* _WORK TASK_: Which of the lines below contain the string "values"? Copy each one.

DATASET EXTRACT section start

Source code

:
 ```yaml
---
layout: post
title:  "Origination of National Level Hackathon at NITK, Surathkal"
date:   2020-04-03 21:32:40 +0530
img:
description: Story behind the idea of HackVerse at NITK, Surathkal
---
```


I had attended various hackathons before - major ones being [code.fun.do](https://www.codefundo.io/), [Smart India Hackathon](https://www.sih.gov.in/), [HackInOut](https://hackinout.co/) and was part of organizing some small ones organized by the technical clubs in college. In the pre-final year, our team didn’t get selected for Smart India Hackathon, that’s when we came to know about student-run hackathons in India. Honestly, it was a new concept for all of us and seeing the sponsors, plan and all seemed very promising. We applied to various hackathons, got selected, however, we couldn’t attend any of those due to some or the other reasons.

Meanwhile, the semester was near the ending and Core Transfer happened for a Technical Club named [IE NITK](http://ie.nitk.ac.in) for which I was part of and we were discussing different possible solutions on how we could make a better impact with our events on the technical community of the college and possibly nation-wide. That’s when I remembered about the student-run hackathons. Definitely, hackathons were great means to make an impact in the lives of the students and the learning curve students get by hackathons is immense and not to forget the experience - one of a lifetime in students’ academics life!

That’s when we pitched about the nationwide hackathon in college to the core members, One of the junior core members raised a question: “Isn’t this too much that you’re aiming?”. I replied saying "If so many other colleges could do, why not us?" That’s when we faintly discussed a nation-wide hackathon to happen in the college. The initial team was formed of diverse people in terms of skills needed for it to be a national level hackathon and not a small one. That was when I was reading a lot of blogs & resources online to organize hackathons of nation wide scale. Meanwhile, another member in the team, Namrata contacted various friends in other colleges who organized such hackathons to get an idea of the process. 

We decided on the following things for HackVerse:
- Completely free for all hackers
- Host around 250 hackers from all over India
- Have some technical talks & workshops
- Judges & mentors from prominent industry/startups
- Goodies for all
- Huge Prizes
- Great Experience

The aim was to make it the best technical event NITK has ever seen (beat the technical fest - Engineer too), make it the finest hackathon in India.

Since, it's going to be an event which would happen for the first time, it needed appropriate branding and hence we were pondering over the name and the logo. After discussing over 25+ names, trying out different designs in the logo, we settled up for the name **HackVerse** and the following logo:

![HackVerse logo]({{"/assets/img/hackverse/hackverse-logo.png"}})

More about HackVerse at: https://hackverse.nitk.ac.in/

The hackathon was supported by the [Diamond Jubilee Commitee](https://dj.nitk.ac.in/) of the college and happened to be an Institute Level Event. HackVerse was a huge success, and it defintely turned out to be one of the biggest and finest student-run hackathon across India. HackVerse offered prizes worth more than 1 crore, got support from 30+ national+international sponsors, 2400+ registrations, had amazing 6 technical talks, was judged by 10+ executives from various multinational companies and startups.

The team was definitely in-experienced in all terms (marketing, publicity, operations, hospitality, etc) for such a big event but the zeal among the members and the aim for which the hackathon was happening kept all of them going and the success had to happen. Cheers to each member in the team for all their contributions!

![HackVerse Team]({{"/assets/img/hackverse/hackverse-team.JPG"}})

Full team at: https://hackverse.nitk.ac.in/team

DATASET EXTRACT section end
DATASET EXTRACT section start

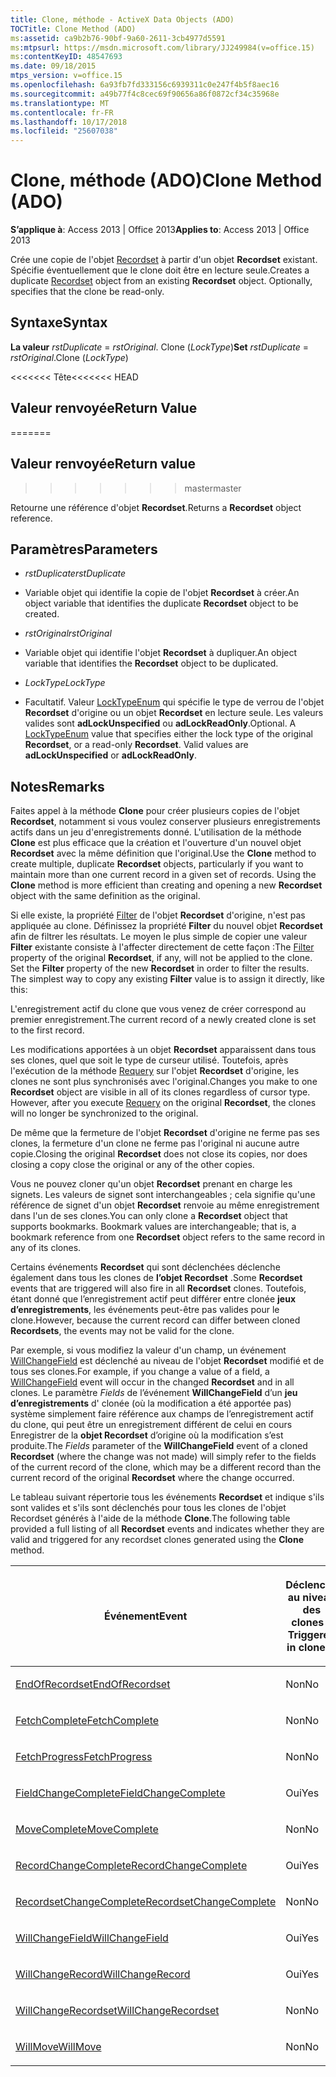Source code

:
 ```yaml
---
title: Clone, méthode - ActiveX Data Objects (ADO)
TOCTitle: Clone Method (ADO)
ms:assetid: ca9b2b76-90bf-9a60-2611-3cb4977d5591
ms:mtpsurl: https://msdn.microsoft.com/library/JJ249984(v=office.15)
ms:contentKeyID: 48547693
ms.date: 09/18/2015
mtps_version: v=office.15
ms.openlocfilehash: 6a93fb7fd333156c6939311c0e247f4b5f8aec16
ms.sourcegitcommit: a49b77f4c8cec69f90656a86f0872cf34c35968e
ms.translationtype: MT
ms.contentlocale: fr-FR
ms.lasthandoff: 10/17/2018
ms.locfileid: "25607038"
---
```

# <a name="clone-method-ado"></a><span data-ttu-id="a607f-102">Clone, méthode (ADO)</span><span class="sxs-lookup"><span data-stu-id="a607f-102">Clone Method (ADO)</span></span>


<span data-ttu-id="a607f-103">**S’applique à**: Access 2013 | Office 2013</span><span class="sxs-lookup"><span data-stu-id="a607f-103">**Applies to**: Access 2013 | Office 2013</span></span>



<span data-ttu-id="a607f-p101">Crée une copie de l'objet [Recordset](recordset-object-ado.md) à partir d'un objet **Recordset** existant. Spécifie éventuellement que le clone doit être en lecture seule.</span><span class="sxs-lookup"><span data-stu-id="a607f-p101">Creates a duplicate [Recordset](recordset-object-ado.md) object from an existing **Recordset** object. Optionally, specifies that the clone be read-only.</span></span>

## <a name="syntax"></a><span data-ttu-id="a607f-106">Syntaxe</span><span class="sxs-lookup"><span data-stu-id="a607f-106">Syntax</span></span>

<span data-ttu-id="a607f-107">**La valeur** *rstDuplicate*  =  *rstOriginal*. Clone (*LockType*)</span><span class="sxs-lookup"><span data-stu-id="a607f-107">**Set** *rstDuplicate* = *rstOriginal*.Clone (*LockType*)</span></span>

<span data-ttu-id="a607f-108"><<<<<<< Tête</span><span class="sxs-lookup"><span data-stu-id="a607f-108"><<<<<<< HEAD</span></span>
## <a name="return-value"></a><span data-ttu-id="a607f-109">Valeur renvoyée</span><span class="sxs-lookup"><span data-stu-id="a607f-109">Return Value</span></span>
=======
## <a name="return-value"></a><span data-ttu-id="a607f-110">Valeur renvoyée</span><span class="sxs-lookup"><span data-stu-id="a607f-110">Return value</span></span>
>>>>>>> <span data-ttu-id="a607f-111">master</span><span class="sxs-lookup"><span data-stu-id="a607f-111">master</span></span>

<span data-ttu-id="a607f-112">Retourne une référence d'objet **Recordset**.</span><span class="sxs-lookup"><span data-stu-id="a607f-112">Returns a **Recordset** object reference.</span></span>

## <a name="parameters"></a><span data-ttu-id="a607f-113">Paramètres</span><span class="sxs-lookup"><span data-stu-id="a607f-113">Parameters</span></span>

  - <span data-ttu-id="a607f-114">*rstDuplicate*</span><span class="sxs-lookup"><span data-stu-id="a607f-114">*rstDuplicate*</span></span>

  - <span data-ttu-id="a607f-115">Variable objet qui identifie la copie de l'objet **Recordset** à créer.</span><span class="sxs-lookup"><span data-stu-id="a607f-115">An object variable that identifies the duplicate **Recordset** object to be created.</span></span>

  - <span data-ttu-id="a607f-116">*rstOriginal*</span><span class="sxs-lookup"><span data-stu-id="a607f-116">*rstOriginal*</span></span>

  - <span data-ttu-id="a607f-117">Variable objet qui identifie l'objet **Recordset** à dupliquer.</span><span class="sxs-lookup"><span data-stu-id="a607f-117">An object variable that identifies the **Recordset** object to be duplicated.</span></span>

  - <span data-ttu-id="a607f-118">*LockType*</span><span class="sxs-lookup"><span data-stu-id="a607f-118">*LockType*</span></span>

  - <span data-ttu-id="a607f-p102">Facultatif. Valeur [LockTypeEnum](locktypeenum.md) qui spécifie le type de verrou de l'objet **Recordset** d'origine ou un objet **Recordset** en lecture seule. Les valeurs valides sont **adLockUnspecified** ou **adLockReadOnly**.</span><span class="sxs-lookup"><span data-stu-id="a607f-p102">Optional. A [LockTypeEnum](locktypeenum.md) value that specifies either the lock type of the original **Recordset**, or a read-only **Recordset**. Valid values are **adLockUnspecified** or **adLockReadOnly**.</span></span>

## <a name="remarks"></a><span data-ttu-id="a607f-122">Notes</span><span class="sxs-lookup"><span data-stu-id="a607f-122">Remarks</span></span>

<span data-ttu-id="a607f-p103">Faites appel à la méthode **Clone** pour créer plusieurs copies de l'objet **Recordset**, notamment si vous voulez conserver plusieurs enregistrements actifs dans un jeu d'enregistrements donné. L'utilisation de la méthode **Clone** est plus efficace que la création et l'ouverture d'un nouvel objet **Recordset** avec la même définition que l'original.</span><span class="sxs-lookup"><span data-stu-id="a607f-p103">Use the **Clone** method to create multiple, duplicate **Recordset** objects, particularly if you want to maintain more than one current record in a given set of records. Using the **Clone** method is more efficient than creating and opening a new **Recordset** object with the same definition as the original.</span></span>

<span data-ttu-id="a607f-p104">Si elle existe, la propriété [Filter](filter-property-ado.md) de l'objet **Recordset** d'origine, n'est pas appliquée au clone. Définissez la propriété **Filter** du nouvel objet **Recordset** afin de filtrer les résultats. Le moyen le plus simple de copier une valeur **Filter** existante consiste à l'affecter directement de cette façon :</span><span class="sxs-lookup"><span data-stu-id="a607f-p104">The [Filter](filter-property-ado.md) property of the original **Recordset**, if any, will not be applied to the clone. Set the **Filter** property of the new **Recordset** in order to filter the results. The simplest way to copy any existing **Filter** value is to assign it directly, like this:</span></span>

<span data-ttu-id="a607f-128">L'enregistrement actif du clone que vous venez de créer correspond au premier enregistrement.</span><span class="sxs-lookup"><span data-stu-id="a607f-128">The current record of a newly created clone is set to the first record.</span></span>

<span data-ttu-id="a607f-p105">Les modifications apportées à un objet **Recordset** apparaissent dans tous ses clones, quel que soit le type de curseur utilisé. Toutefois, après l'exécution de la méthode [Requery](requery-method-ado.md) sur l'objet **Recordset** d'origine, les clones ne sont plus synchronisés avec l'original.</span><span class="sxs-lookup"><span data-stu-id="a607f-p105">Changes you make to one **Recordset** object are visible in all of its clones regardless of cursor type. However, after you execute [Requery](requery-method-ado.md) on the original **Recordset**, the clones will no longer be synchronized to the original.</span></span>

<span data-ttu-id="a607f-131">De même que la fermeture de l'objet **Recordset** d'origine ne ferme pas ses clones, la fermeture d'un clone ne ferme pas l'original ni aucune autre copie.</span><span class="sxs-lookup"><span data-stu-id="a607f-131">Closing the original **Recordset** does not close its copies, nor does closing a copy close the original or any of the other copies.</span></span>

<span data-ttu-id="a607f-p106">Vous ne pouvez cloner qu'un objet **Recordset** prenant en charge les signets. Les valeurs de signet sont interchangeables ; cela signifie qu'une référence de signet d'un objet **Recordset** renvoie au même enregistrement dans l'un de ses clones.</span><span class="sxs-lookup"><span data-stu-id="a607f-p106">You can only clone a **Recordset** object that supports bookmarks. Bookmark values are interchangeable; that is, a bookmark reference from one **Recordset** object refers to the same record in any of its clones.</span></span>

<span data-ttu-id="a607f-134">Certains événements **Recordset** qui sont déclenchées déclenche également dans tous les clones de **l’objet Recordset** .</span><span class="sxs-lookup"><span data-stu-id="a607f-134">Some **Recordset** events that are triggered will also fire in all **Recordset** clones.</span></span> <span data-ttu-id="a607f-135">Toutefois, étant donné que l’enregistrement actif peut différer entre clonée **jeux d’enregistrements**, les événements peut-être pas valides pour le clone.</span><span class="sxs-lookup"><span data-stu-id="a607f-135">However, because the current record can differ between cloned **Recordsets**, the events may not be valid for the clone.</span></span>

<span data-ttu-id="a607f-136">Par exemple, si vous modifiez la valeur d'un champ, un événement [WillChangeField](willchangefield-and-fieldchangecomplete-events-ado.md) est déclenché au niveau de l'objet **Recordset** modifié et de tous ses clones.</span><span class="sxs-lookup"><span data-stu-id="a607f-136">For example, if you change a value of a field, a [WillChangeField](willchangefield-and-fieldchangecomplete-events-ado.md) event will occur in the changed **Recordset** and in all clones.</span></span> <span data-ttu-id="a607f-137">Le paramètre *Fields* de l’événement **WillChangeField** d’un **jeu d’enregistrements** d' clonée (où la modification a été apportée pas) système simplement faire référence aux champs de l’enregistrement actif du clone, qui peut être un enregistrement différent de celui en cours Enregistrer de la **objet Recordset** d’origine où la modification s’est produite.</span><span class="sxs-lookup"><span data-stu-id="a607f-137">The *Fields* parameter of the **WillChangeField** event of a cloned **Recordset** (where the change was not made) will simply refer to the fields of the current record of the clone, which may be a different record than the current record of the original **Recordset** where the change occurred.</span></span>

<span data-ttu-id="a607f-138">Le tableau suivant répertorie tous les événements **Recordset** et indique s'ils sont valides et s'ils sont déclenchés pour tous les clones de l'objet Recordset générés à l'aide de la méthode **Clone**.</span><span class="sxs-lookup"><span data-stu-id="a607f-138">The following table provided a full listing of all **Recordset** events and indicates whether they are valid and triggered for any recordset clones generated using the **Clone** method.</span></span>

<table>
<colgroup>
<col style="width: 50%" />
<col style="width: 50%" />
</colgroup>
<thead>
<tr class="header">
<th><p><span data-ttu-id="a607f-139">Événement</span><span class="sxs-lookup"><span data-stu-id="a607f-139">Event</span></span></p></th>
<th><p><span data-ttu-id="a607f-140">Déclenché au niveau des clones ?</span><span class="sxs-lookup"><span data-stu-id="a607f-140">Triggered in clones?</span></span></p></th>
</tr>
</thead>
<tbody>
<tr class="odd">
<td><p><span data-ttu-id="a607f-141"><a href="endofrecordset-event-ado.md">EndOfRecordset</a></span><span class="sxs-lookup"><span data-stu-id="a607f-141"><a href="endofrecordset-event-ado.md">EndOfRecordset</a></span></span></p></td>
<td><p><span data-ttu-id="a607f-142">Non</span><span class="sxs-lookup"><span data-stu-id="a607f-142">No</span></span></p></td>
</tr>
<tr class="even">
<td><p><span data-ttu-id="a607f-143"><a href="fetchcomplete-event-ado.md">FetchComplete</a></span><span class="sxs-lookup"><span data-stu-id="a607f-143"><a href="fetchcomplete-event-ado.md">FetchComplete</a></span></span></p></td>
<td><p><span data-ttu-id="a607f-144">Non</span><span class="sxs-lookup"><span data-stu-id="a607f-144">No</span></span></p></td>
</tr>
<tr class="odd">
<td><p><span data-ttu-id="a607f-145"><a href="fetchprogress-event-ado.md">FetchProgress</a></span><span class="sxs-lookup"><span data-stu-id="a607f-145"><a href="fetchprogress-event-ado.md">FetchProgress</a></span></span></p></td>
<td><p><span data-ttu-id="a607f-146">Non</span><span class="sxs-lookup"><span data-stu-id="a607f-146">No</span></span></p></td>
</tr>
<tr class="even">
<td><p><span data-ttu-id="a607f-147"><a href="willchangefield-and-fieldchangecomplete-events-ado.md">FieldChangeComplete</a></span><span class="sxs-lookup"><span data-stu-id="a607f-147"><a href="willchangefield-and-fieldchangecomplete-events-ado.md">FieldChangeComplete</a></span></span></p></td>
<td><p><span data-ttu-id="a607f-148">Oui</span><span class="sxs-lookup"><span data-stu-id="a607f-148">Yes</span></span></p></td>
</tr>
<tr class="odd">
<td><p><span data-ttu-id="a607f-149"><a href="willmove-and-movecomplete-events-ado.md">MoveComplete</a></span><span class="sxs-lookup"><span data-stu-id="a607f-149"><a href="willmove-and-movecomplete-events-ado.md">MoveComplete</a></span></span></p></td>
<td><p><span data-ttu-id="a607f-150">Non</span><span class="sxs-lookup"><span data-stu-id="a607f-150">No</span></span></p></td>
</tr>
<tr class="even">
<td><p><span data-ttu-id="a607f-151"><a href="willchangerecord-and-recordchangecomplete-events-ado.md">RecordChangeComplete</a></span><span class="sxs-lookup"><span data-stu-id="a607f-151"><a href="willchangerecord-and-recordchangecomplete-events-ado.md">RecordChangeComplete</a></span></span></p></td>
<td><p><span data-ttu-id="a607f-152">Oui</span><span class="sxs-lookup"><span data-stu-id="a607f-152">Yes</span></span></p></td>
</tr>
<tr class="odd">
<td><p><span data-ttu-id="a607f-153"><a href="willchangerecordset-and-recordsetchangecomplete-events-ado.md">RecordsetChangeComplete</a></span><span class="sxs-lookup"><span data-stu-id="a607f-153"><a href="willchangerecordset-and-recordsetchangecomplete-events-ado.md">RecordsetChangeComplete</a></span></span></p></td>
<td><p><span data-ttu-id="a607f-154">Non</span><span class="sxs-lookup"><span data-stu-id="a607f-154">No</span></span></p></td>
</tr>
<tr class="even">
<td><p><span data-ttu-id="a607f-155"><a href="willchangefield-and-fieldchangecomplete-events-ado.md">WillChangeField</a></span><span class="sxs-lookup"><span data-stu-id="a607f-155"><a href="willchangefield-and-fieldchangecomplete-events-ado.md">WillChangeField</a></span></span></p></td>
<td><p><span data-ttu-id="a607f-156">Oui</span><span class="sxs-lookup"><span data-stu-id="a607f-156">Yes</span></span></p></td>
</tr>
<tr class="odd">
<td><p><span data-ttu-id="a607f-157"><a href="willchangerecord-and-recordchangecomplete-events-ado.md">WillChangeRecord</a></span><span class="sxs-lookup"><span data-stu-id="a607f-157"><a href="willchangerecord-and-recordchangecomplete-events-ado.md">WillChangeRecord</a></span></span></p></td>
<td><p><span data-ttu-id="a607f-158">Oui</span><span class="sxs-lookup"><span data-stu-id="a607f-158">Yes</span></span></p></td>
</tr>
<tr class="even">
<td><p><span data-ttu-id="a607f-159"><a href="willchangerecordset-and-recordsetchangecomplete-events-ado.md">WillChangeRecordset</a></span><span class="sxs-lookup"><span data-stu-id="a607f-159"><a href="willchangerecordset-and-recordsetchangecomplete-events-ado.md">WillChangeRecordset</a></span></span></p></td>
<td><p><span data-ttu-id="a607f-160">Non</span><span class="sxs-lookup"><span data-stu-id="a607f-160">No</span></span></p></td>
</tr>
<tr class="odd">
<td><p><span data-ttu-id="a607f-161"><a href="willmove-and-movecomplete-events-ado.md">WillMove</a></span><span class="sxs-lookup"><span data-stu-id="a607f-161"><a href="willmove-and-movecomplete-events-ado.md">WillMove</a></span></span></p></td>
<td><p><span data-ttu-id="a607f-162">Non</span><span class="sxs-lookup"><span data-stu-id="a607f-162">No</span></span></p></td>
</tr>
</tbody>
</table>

DATASET EXTRACT section end

* _RESULT BELOW_:
  - <span data-ttu-id="a607f-p102">Facultatif. Valeur [LockTypeEnum](locktypeenum.md) qui spécifie le type de verrou de l'objet **Recordset** d'origine ou un objet **Recordset** en lecture seule. Les valeurs valides sont **adLockUnspecified** ou **adLockReadOnly**.</span><span class="sxs-lookup"><span data-stu-id="a607f-p102">Optional. A [LockTypeEnum](locktypeenum.md) value that specifies either the lock type of the original **Recordset**, or a read-only **Recordset**. Valid values are **adLockUnspecified** or **adLockReadOnly**.</span></span>
<span data-ttu-id="a607f-p106">Vous ne pouvez cloner qu'un objet **Recordset** prenant en charge les signets. Les valeurs de signet sont interchangeables ; cela signifie qu'une référence de signet d'un objet **Recordset** renvoie au même enregistrement dans l'un de ses clones.</span><span class="sxs-lookup"><span data-stu-id="a607f-p106">You can only clone a **Recordset** object that supports bookmarks. Bookmark values are interchangeable; that is, a bookmark reference from one **Recordset** object refers to the same record in any of its clones.</span></span>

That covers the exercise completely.